:: EXTRACTED INFORMATION ::
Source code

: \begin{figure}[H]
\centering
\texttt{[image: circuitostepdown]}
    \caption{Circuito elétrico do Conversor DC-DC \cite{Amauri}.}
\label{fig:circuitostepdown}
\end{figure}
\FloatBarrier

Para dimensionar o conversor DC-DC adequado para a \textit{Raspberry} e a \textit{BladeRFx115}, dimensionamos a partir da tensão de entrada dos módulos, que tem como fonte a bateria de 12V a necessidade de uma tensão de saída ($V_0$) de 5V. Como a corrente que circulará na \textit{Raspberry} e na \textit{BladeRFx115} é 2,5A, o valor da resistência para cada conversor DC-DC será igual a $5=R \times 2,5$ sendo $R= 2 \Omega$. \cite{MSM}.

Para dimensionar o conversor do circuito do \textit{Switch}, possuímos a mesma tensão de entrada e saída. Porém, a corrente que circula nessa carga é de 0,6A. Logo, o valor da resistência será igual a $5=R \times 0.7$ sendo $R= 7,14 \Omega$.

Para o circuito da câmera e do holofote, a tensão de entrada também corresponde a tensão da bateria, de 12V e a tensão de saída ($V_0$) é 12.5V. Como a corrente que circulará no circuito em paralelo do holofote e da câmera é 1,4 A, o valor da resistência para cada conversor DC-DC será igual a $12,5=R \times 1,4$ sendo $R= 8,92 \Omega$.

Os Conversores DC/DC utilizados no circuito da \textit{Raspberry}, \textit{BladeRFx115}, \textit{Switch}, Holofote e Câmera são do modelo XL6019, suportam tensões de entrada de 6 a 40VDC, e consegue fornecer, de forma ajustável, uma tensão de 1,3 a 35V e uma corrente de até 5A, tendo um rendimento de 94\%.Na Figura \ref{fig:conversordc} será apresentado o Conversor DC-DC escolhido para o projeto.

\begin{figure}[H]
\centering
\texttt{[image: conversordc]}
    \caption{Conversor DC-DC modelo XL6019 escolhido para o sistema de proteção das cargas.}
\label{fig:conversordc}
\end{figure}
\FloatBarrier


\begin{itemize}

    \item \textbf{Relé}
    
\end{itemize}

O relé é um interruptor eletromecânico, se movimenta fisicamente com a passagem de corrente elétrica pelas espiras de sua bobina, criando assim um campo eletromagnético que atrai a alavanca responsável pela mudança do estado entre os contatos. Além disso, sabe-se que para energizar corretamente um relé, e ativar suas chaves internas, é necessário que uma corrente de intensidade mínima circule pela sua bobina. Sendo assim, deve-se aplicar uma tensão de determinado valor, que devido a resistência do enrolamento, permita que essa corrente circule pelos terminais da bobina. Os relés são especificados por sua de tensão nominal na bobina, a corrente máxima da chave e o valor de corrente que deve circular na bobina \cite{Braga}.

:: WHAT IS BEING ASKED ::
Every line in the records above that contains the word "texttt" is to be copied out.

:: RESPONSE ::
\texttt{[image: circuitostepdown]}
\texttt{[image: conversordc]}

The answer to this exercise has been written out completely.